たとえその人の言うように、あなたが失敗したとしても、その失敗したところから、次の挑戦をすればよいだけの話です。失敗して、傷ついて、大事なものを失って、そして、そこからどうするのかこそが、あたらしい価値を生み出せるかどうかなのです。

経験に基づく先人の言葉が価値を持つことも、ときにはありますが、彼らの言葉に束縛されることなく、自らで判断し、新しい価値を創造することのほうが重要です。
自分で決断し、自分で挑戦し、自分で失敗し、自分で這い上がり、自分で限界を超え、自分で常識を疑い、自分で新しい価値を創造し、自分で恋をし、自分で血と汗を流し、自分で幸せをつかむ、自由と責任があるんだという希望を、今日成人式で新たにしてもらいたいと思います。

みなさんが、これまでの人たちには無理だったことに挑戦し、新しい価値を創造できなければ、社会は発展しません。

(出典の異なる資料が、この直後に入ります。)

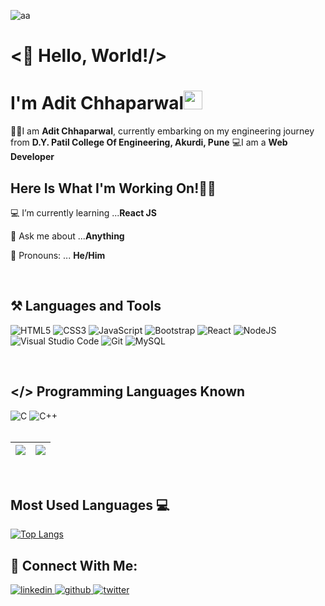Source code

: ![aa](https://user-images.githubusercontent.com/69143883/126328377-3fe143c1-a115-4f16-80d0-811e84bd06c1.jpg)

# <👋 Hello, World!/><br>
# I'm Adit Chhaparwal<img src="https://raw.githubusercontent.com/MartinHeinz/MartinHeinz/master/wave.gif" width="30px"> 
👨‍🎓I am <b>Adit Chhaparwal</b>, currently embarking on my engineering journey from <b>D.Y. Patil College Of Engineering, Akurdi, Pune</b>
💻I am a <b>Web Developer</b> <br>



## Here Is What I'm Working On!👨‍💻

  💻 I’m currently learning ...<strong>React JS</strong>

  🤔 Ask me about ...<strong>Anything</strong>
  
  👦 Pronouns: ... <strong>He/Him</strong>
    
 
 <br>
  
  ## ⚒ Languages and Tools
   <img alt="HTML5" src="https://img.shields.io/badge/html5-f46f36.svg?style=for-the-badge&logo=html5&logoColor=white"/>  <img alt="CSS3" src="https://img.shields.io/badge/css3-f46f36.svg?style=for-the-badge&logo=css3&logoColor=white"/>  <img alt="JavaScript" src="https://img.shields.io/badge/javascript-f46f36.svg?style=for-the-badge&logo=javascript&logoColor=white"/> <img alt="Bootstrap" src="https://img.shields.io/badge/bootstrap-f46f36.svg?style=for-the-badge&logo=bootstrap&logoColor=white"/> <img alt="React" src="https://img.shields.io/badge/react-f46f36.svg?style=for-the-badge&logo=react&logoColor=white"/>  <img alt="NodeJS" src="https://img.shields.io/badge/node.js-f46f36.svg?style=for-the-badge&logo=node-dot-js&logoColor=white"/>   <img alt="Visual Studio Code" src="https://img.shields.io/badge/VisualStudioCode-f46f36.svg?style=for-the-badge&logo=visual-studio-code&logoColor=white"/> <img alt="Git" src="https://img.shields.io/badge/git-f46f36.svg?style=for-the-badge&logo=git&logoColor=white"/>  <img alt="MySQL" src="https://img.shields.io/badge/mysql-f46f36.svg?style=for-the-badge&logo=mysql&logoColor=white"/> 
  
<br>
  
 ## </> Programming Languages Known

 <img alt="C" src="https://img.shields.io/badge/c-f46f36.svg?style=for-the-badge&logo=c&logoColor=white"/> <img alt="C++" src="https://img.shields.io/badge/c++-f46f36.svg?style=for-the-badge&logo=c%2B%2B&logoColor=white"/>
 <br><br>
 
|<img src="https://github-readme-stats.vercel.app/api?username=aditchhaparwal&&show_icons=true&theme=great-gatsby&count_private=true&include_all_commits=true"/>|<img src="https://github-readme-streak-stats.herokuapp.com/?user=aditchhaparwal&theme=great-gatsby"/>|
|---|---|
 <br>
 
 ## Most Used Languages 💻

[![Top Langs](https://github-readme-stats.vercel.app/api/top-langs/?username=aditchhaparwal&layout=compact&theme=great-gatsby)](https://github.com/aditchhaparwal)<br>
 
## 🤝 Connect With Me:  
  
  <div align="left">
 <a href= "https://www.linkedin.com/in/adit-chhaparwal-52b609155/">
<img src=https://img.shields.io/badge/linkedin-f46f36.svg?&style=for-the-badge&logo=linkedin&logoColor=white alt=linkedin style="margin-bottom: 5px;" />
</a>
<a href="https://github.com/aditchhaparwal" target="_blank">
<img src=https://img.shields.io/badge/github-f46f36.svg?&style=for-the-badge&logo=github&logoColor=white alt=github style="margin-bottom: 5px;" />
</a>
<a href="https://twitter.com/adit_02_" target="_blank">
<img src=https://img.shields.io/badge/twitter-f46f36.svg?&style=for-the-badge&logo=twitter&logoColor=white alt=twitter style="margin-bottom: 5px;" />
</a>

  
</div>


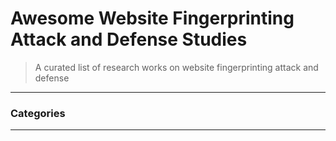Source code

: # Awesome Website Fingerprinting Attack and Defense Studies
> A curated list of research works on website fingerprinting attack and defense

----

### Categories

______
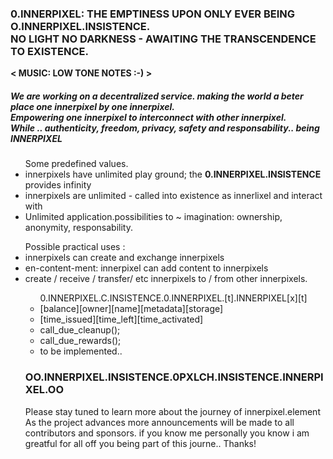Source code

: 
<h3>
<strong>0.INNERPIXEL: </strong>THE EMPTINESS UPON ONLY EVER BEING O.INNERPIXEL.INSISTENCE. <br> NO LIGHT NO DARKNESS - AWAITING THE TRANSCENDENCE TO EXISTENCE. </h3>
<strong>< MUSIC: LOW TONE NOTES :-) ></strong> 

<h5>
  We are working on a decentralized service. making the world a beter place one innerpixel by one innerpixel. 
  <br>Empowering one innerpixel to interconnect with other innerpixel. 
  <br>While .. authenticity, freedom, privacy, safety and responsability.. being INNERPIXEL 
</h5>

<ul>
  Some predefined values. 
  <li>innerpixels have unlimited play ground; the <strong>0.INNERPIXEL.INSISTENCE </strong> provides infinity </li>
  <li>innerpixels are unlimited - called into existence as innerlixel and interact with </li>
  <li>Unlimited application.possibilities to ~ imagination: ownership, anonymity, responsability.</li></ul>
</ul>

<ul>
Possible practical uses : 
<li> innerpixels can create and exchange innerpixels </li>
<li> en-content-ment: innerpixel can add content to innerpixels </li>
<li> create / receive / transfer/ etc  innerpixels to / from other innerpixels.</li>


<ul>
0.INNERPIXEL.C.INSISTENCE.0.INNERPIXEL.[t].INNERPIXEL[x][t]
  <li>[balance][owner][name][metadata][storage]</li>
  <li>[time_issued][time_left][time_activated]</li>

  <li>call_due_cleanup(); </li>
  <li>call_due_rewards(); </li>
  <li>to be implemented.. </li>
</ul>


<h3>OO.INNERPIXEL.INSISTENCE.0PXLCH.INSISTENCE.INNERPIXEL.OO</h3>
<p>
Please stay tuned to learn more about the journey of innerpixel.element
As the project advances more announcements will be made to all contributors and sponsors. if you know me personally you know i am greatful for all off you being part of this journe.. Thanks!
<p>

みなさんは、私たちの世代に発明できなかったものを発明し、私たちの世代に救えなかった人を救い、私たちの世代が実現できなかった夢を実現する人たちです。
みなさまの若さに対して、最上級の敬意を表したいと思います。

あらためまして、本日は誠におめでとうございます。

こちらを読まれている方に二十歳の方はほぼいらっしゃらないと思いますが、倍以上の年齢になった私にも感じるものがあるスピーチでした。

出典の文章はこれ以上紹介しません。